On the morning of the Chernobyl disaster, Russia’s leading nuclear scientist Anna Berkova is sitting in her lab working on her pet project when the force of the blast sends her and her device into the future, December 8, 1992. There, Anna finds the daughter she long ago abandoned dying on the floor. With her last breaths Molly gives her a photograph and tells her to save Raisa, her daughter and Anna’s granddaughter.
In 1970s Philadelphia, Molly lives above and works in her adopted parents’ butcher shop in the Little Russia neighborhood. Unable to believe that her birth mother could have been behind a weapon as destructive as the atom bomb, she recasts her as the heroic Atomic Anna in the comics she’s always drawing when her parents want her to be doing schoolwork. Though Molly is bright and talented, the constant fighting with her parents eventually drives her into the arms of a local Russian gangster, with predictably disastrous results.
Years later, Raisa also lives and works in the butcher shop while her mother is behind bars. Raisa, encouraged by a mysterious old woman who keeps popping by and dropping off comic books, becomes fascinated with electromagnetics and waves. She also develops a fascination with Daniel, a Russian emigre working in the butcher shop whose father and sister died of radiation poisoning after Chernobyl. The Atomic Anna comics seem to be pleading Raisa for help, including a request to come to a remote mountain facility in the former Soviet Union before December 8, 1992.

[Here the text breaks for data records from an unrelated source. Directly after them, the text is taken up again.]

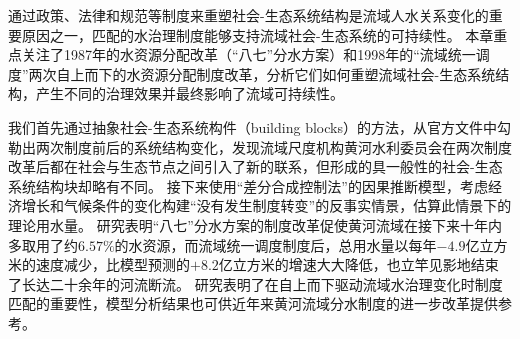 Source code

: 通过政策、法律和规范等制度来重塑社会-生态系统结构是流域人水关系变化的重要原因之一，匹配的水治理制度能够支持流域社会-生态系统的可持续性。
本章重点关注了1987年的水资源分配改革（“八七”分水方案）和1998年的“流域统一调度”两次自上而下的水资源分配制度改革，分析它们如何重塑流域社会-生态系统结构，产生不同的治理效果并最终影响了流域可持续性。

我们首先通过抽象社会-生态系统构件（building blocks）的方法，从官方文件中勾勒出两次制度前后的系统结构变化，发现流域尺度机构黄河水利委员会在两次制度改革后都在社会与生态节点之间引入了新的联系，但形成的具一般性的社会-生态系统结构块却略有不同。
接下来使用“差分合成控制法”的因果推断模型，考虑经济增长和气候条件的变化构建“没有发生制度转变”的反事实情景，估算此情景下的理论用水量。
研究表明“八七”分水方案的制度改革促使黄河流域在接下来十年内多取用了约$6.57\%$的水资源，而流域统一调度制度后，总用水量以每年$-4.9$亿立方米的速度减少，比模型预测的$+8.2$亿立方米的增速大大降低，也立竿见影地结束了长达二十余年的河流断流。
研究表明了在自上而下驱动流域水治理变化时制度匹配的重要性，模型分析结果也可供近年来黄河流域分水制度的进一步改革提供参考。
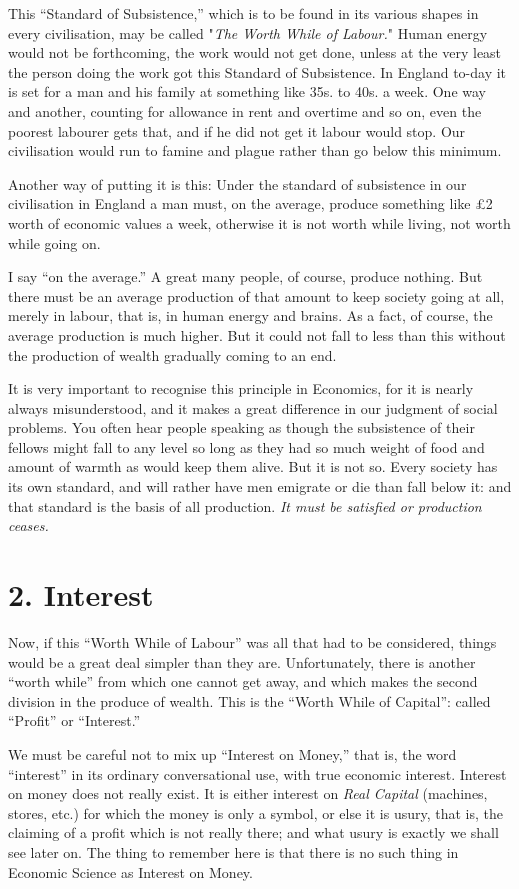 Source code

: \documentclass{book}
\begin{document}
This “Standard of Subsistence,” which is to be found in its various shapes in every civilisation, may be called "\emph{The Worth While of Labour.}" Human energy would not be forthcoming, the work would not get done, unless at the very least the person doing the work got this Standard of Subsistence. In England to-day it is set for a man and his family at something like 35s. to 40s. a week. One way and another, counting for allowance in rent and overtime and so on, even the poorest labourer gets that, and if he did not get it labour would stop. Our civilisation would run to famine and plague rather than go below this minimum.

Another way of putting it is this: Under the standard of subsistence in our civilisation in England a man must, on the average, produce something like £2 worth of economic values a week, otherwise it is not worth while living, not worth while going on.

I say “on the average.” A great many people, of course, produce nothing. But there must be an average production of that amount to keep society going at all, merely in labour, that is, in human energy and brains. As a fact, of course, the average production is much higher. But it could not fall to less than this without the production of wealth gradually coming to an end.

It is very important to recognise this principle in Economics, for it is nearly always misunderstood, and it makes a great difference in our judgment of social problems. You often hear people speaking as though the subsistence of their fellows might fall to any level so long as they had so much weight of food and amount of warmth as would keep them alive. But it is not so. Every society has its own standard, and will rather have men emigrate or die than fall below it: and that standard is the basis of all production. \emph{It must be satisfied or production ceases.}

\section{2. Interest}
Now, if this “Worth While of Labour” was all that had to be considered, things would be a great deal simpler than they are. Unfortunately, there is another “worth while” from which one cannot get away, and which makes the second division in the produce of wealth. This is the “Worth While of Capital”: called “Profit” or “Interest.”

We must be careful not to mix up “Interest on Money,” that is, the word “interest” in its ordinary conversational use, with true economic interest. Interest on money does not really exist. It is either interest on \emph{Real Capital} (machines, stores, etc.) for which the money is only a symbol, or else it is usury, that is, the claiming of a profit which is not really there; and what usury is exactly we shall see later on. The thing to remember here is that there is no such thing in Economic Science as Interest on Money.
\end{document}

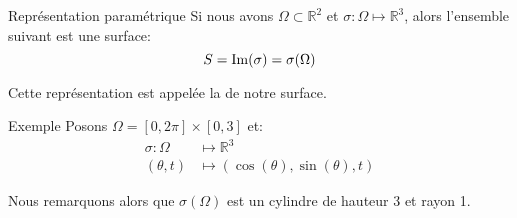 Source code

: \documentclass[a4paper]{article}
\begin{document}
\begin{parag}{Représentation paramétrique}
    Si nous avons $\Omega \subset \mathbb{R}^2$ et $\sigma : \Omega \mapsto \mathbb{R}^3$, alors l'ensemble suivant est une surface: 
    \[S = \im\left(\sigma\right) = \sigma\left(\Omega\right)\]
    
    Cette représentation est appelée la  de notre surface.

    \begin{subparag}{Exemple}
        Posons $\Omega = \left[0, 2\pi\right] \times \left[0, 3\right]$ et:
        \[\begin{split}
        \sigma: \Omega &\longmapsto \mathbb{R}^3 \\
        \left(\theta, t\right) &\longmapsto \left(\cos\left(\theta\right), \sin\left(\theta\right), t\right)
        \end{split}\]
        
        Nous remarquons alors que $\sigma\left(\Omega\right)$ est un cylindre de hauteur 3 et rayon 1.
    \end{subparag}
\end{parag}
\end{document}
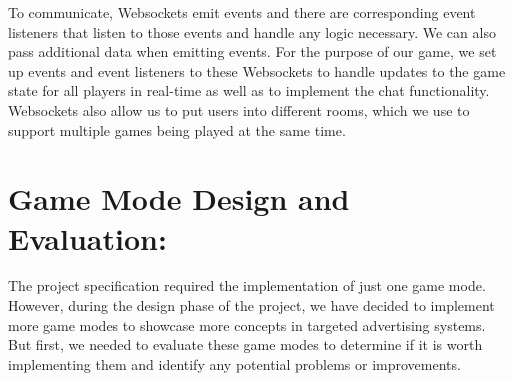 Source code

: \documentclass{l4proj}
\begin{document}
\begin{itemize}
\begin{figure}
    \label{fig:sysarch} 
\end{figure}


To communicate, Websockets emit events and there are corresponding event listeners that listen to those events and handle any logic necessary. We can also pass additional data when emitting events. For the purpose of our game, we set up events and event listeners to these Websockets to handle updates to the game state for all players in real-time as well as to implement the chat functionality. Websockets also allow us to put users into different rooms, which we use to support multiple games being played at the same time.
\end{itemize}

\section{Game Mode Design and Evaluation:}
The project specification required the implementation of just one game mode. However, during the design phase of the project, we have decided to implement more game modes to showcase more concepts in targeted advertising systems. But first, we needed to evaluate these game modes to determine if it is worth implementing them and identify any potential problems or improvements.
\end{document}
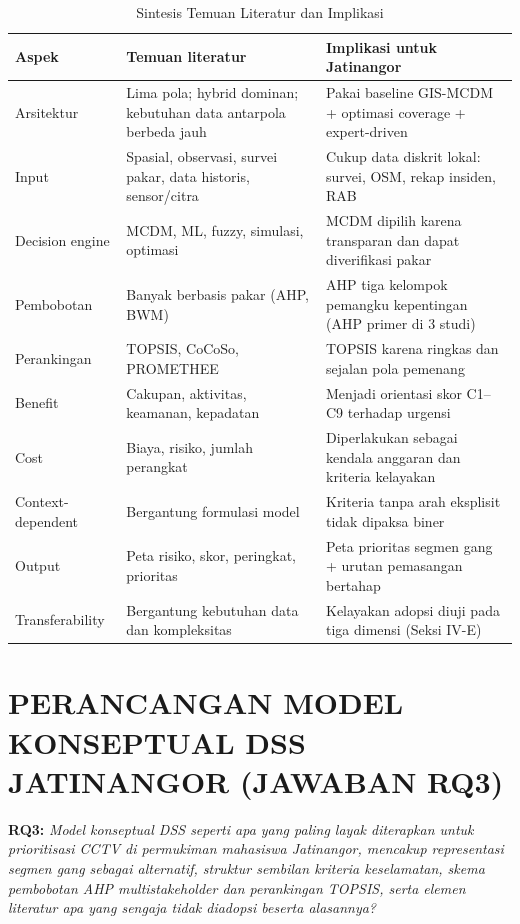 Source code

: \documentclass[conference]{IEEEtran}
\begin{document}
\begin{table}[!t]
\caption{Sintesis Temuan Literatur dan Implikasi}
\label{tab:sintesis}
\centering
\begin{tabular}{p{1.5cm}p{3.0cm}p{3.1cm}}
\toprule
\textbf{Aspek} & \textbf{Temuan literatur} & \textbf{Implikasi untuk Jatinangor} \\
\midrule
Arsitektur & Lima pola; hybrid dominan; kebutuhan data antarpola berbeda jauh & Pakai baseline GIS-MCDM + optimasi coverage + expert-driven \\
Input & Spasial, observasi, survei pakar, data historis, sensor/citra & Cukup data diskrit lokal: survei, OSM, rekap insiden, RAB \\
Decision engine & MCDM, ML, fuzzy, simulasi, optimasi & MCDM dipilih karena transparan dan dapat diverifikasi pakar \\
Pembobotan & Banyak berbasis pakar (AHP, BWM) & AHP tiga kelompok pemangku kepentingan (AHP primer di 3 studi) \\
Perankingan & TOPSIS, CoCoSo, PROMETHEE & TOPSIS karena ringkas dan sejalan pola pemenang \cite{kanj2024} \\
Benefit & Cakupan, aktivitas, keamanan, kepadatan & Menjadi orientasi skor C1--C9 terhadap urgensi \\
Cost & Biaya, risiko, jumlah perangkat & Diperlakukan sebagai kendala anggaran dan kriteria kelayakan \\
Context-dependent & Bergantung formulasi model & Kriteria tanpa arah eksplisit tidak dipaksa biner \\
Output & Peta risiko, skor, peringkat, prioritas & Peta prioritas segmen gang + urutan pemasangan bertahap \\
Transferability & Bergantung kebutuhan data dan kompleksitas & Kelayakan adopsi diuji pada tiga dimensi (Seksi IV-E) \\
\bottomrule
\end{tabular}
\end{table}

\section{PERANCANGAN MODEL KONSEPTUAL DSS JATINANGOR (JAWABAN RQ3)}

\noindent\textbf{RQ3:} \textit{Model konseptual DSS seperti apa yang paling layak diterapkan untuk prioritisasi CCTV di permukiman mahasiswa Jatinangor, mencakup representasi segmen gang sebagai alternatif, struktur sembilan kriteria keselamatan, skema pembobotan AHP multistakeholder dan perankingan TOPSIS, serta elemen literatur apa yang sengaja tidak diadopsi beserta alasannya?}
\end{document}
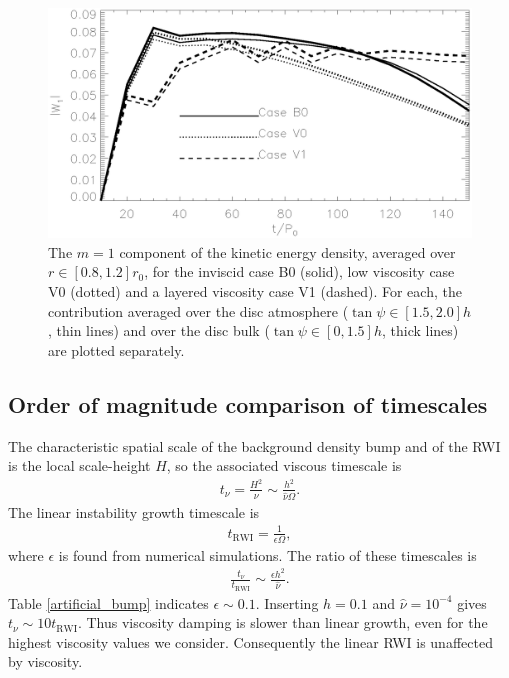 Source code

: \begin{figure}
  \centering
  \includegraphics[width=\linewidth]{figures/pdisk_kerz_cases_bump}
  \caption{The $m=1$ component of the kinetic energy density, averaged
    over $r\in[0.8,1.2]r_0$, for the inviscid case B0 (solid), low
    viscosity case V0 (dotted) and a layered viscosity case V1 (dashed). 
    For each, the contribution 
    averaged over the disc atmosphere ($\tan{\psi}\in[1.5,2.0]h$, thin
    lines) and over the
    disc bulk ($\tan{\psi}\in[0,1.5]h$, thick lines) are plotted
    separately. 
    \label{bump_energy}}
\end{figure}



\subsection{Order of magnitude comparison of timescales}

The characteristic spatial scale of the background density bump and of
the RWI is the local scale-height $H$, so the associated
viscous timescale is    
\begin{align}
  t_\nu = \frac{H^2}{\nu}\sim \frac{h^2}{\hat{\nu}\Omega}. 
\end{align}
The linear instability growth timescale is
\begin{align}
  t_\mathrm{RWI} = \frac{1}{\epsilon \Omega},
\end{align}
where $\epsilon$ is found from numerical simulations.   
The ratio of these timescales is
\begin{align}
  \frac{t_\nu}{t_\mathrm{RWI}} \sim \frac{\epsilon h^2}{\hat{\nu}}.
\end{align}
Table \ref{artificial_bump} indicates $\epsilon \sim 0.1$. 
Inserting $h=0.1$ and $\hat{\nu}=10^{-4}$ gives $t_\nu \sim 10
t_\mathrm{RWI}$. Thus viscosity damping is slower than linear
growth, even for the highest viscosity values we consider. 
Consequently the linear RWI is unaffected by viscosity. 

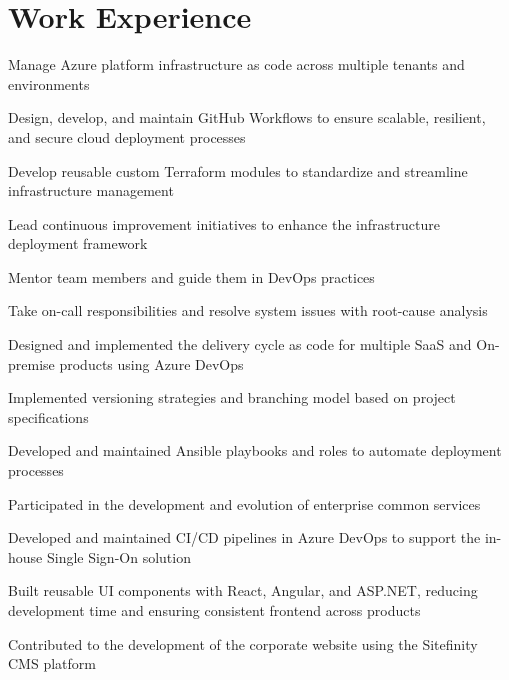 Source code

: \documentclass[]{deedy-resume-openfont}
\begin{document}
\section{Work Experience}
\hfill {}
\begin{tightemize}
	\item Manage Azure platform infrastructure as code across multiple tenants and environments
	\item Design, develop, and maintain GitHub Workflows to ensure scalable, resilient, and secure cloud deployment processes
	\item Develop reusable custom Terraform modules to standardize and streamline infrastructure management
	\item Lead continuous improvement initiatives to enhance the infrastructure deployment framework
	\item Mentor team members and guide them in DevOps practices
	\item Take on-call responsibilities and resolve system issues with root-cause analysis
\end{tightemize}
\sectionsep
{}
\sectionsep
{}\hfill {}
\begin{tightemize}
	\item Designed and implemented the delivery cycle as code for multiple SaaS and On-premise products using Azure DevOps
	\item Implemented versioning strategies and branching model based on project specifications
	\item Developed and maintained Ansible playbooks and roles to automate deployment processes
\end{tightemize}
\sectionsep
{}
\sectionsep
{}\hfill {}
\begin{tightemize}
	\item Participated in the development and evolution of enterprise common services
	\item Developed and maintained CI/CD pipelines in Azure DevOps to support the in-house Single Sign-On solution
	\item Built reusable UI components with React, Angular, and ASP.NET, reducing development time and ensuring consistent frontend across products
	\item Contributed to the development of the corporate website using the Sitefinity CMS platform
\end{tightemize}
\end{document}
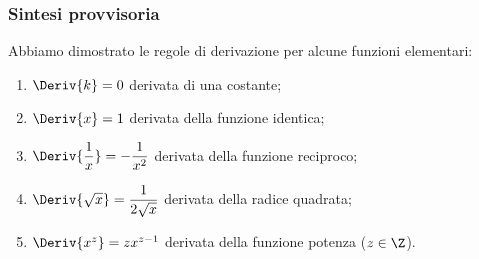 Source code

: % 
% 

\subsubsection{Sintesi provvisoria}
\label{subsubsec:diff01_sintesiprovvisoria}
Abbiamo dimostrato le regole di derivazione per alcune funzioni elementari: 
\begin{enumerate} [noitemsep]
\item \(\Deriv{k} = 0\) \tab  derivata di una costante;
\item \(\Deriv{x} = 1\) \tab derivata della funzione identica;
\item \(\Deriv{\dfrac{1}{x}} = -\dfrac{1}{x^2}\) 
  \tab  derivata della funzione reciproco;
\item \(\Deriv{\sqrt{x}} = \dfrac{1}{2\sqrt{x}}\) 
  \tab  derivata della radice quadrata;
\item \(\Deriv{x^z} = z x^{z-1}\) 
  \tab  derivata della funzione potenza (\(z \in \Z\)).
\end{enumerate}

Atomic Anna is not short on ambition. The narrative spans three generations and two continents, which would be complicated enough without including the comic book plots, complicated math, and time travel. Still, the book could use a little more audacity and specificity. The comic book stories are only alluded to, never in depth and never actually depicted. Other than some vague references to spaghettified waves there’s not much science, certainly not enough to satisfy science fiction fans. And the novel doesn’t give the reader much sense of Russian history beyond that of a quick Wikipedia search.
Barenbaum is on surer footing when it comes to the relationships between her characters. The unlikely family at the center of the novel feels real, as the characters keep inevitably hurting each other despite how much they love each other. Barenbaum’s depiction of Molly’s awful relationship and her addictions are also terrifyingly vivid. And she’s just as good when writing about the sweet and gentle love between Raisa and Daniel.
Eventually, though, the need to connect the disparate storylines overwhelms the good work done establishing the characters. Barenbaum’s resolution to the complicated time travel plot is a disappointing fizzle that leaves many questions unanswered and feels like a cop-out. It’s a half-hearted resolution sure to let down many readers.